This Is My Dad
Author: Dimity Powell
Illustrator: Nicky Johnston
EK Books, $24.99
Recently, a friend of mine had to do a week-long stint of single parenting, and she confessed it was intimidating.
“My feeling is that all single parents should be given parades and trophies and free childcare.”
The Mum in This Is My Dad is a single parent and children’s author. She has her hands full but she is powering through. Her son, Leo, admires her and clearly feels loved. He’s never known his Dad – so when his teacher asks his class to do Show and Tell about their dads, his heart sinks. Who can he bring to introduce?

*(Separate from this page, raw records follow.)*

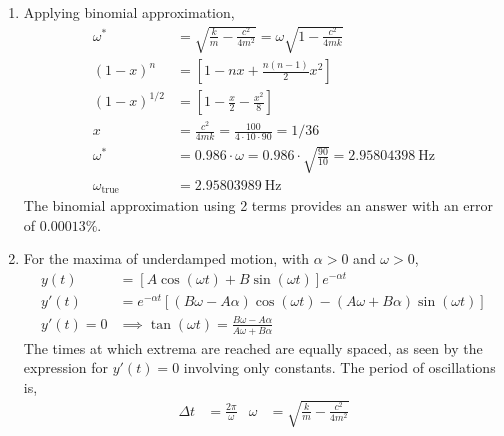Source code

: \begin{enumerate}
    \item Applying binomial approximation,
          \begin{align}
              \omega^{*}           & = \sqrt{\frac{k}{m} - \frac{c^{2}}{4m^{2}}}
              = \omega\sqrt{1 - \frac{c^{2}}{4mk}}                               \\
              (1 - x)^{n}          & =  \left[ 1 - nx + \frac{n(n-1)}{2}x^{2}
              \right]                                                            \\
              (1 - x)^{1/2}        & =  \left[ 1 - \frac{x}{2} - \frac{x^{2}}{8}
              \right]                                                            \\
              x                    & = \frac{c^{2}}{4mk} = \frac{100}
              {4 \cdot 10 \cdot 90} = 1/36                                       \\
              \omega^{*}           & = 0.986 \cdot \omega = 0.986 \cdot
              \sqrt{\frac{90}{10}} = \SI{2.95804398}{\Hz}                        \\
              \omega_{\text{true}} & = \SI{2.95803989}{\Hz}
          \end{align}
          The binomial approximation using 2 terms provides an answer
          with an error of $ 0.00013\% $.

    \item For the maxima of underdamped motion, with $ \alpha > 0 $ and $ \omega > 0 $,
          \begin{align}
              y(t)      & = [A \cos(\omega t) + B\sin(\omega t)]e^{-\alpha t} \\
              y'(t)     & = e^{-\alpha t}[(B\omega - A\alpha)\cos(\omega t)
              - (A\omega + B\alpha)\sin(\omega t)]                            \\
              y'(t) = 0 & \implies \tan(\omega t) = \frac{B\omega - A\alpha}{
                  A\omega + B\alpha}
          \end{align}
          The times at which extrema are reached are equally spaced, as seen by the
          expression for $ y'(t) = 0 $ involving only constants.
          The period of oscillations is,
          \begin{align}
              \Delta t & = \frac{2\pi}{\omega } & \omega & = \sqrt{\frac{k}{m}
                  - \frac{c^{2}}{4m^{2}}}
          \end{align}


\end{enumerate}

More than 10 per cent of households in Australia comprise of a single or primary parent and of those single parents 82 per cent are female.
Author Dimity Powell was only vaguely aware of these statistics when prompted by a proactive teacher-librarian during a Book Week visit to her school.
“She [the teacher-librarian] highlighted a notable absence of mainstream picture books featuring children who had never known a ‘father figure’ and or had no significant male model in their lives,” Powell says.
“To furnish school libraries and homes with a story that embraced this theme was an idea I simply couldn’t let evaporate.”
The result is This Is My Dad, a whimsically wonderful tale, which celebrates families of all shapes and sizes and shows that where love and openness propels and supports family relationships, children will find a way to embrace and tell their family stories.
For Leo, this firstly involves searching for a way to know his Dad. But when he can find no trace of him he realises who he can introduce to his class – and he does so very proudly.
Illustrator Nicky Johnston lived the first seven years of her life in a single parent family and brought this experience to her energetic but soothingly soft illustrations (the gentle approach well-suited to the sensitivity of the topic).
“I know firsthand how the role of both parents can sometimes fall onto one,” Johnston says. “I delved into my own memories and feelings when illustrating this book. I wanted the pride of Leo (at the end of the book) to be visible and understood by all single parents who may feel they are not enough.
“Kids aren’t great at communicating this until they’re much older and, as a kid, all they need is to be loved, cherished and supported, by whoever they have in their world.”
This Is My Dad might well fill a gap in your home or school library. It’s not a trophy – but it is a tribute – and one that should help children and parents value the prize that is their version of family.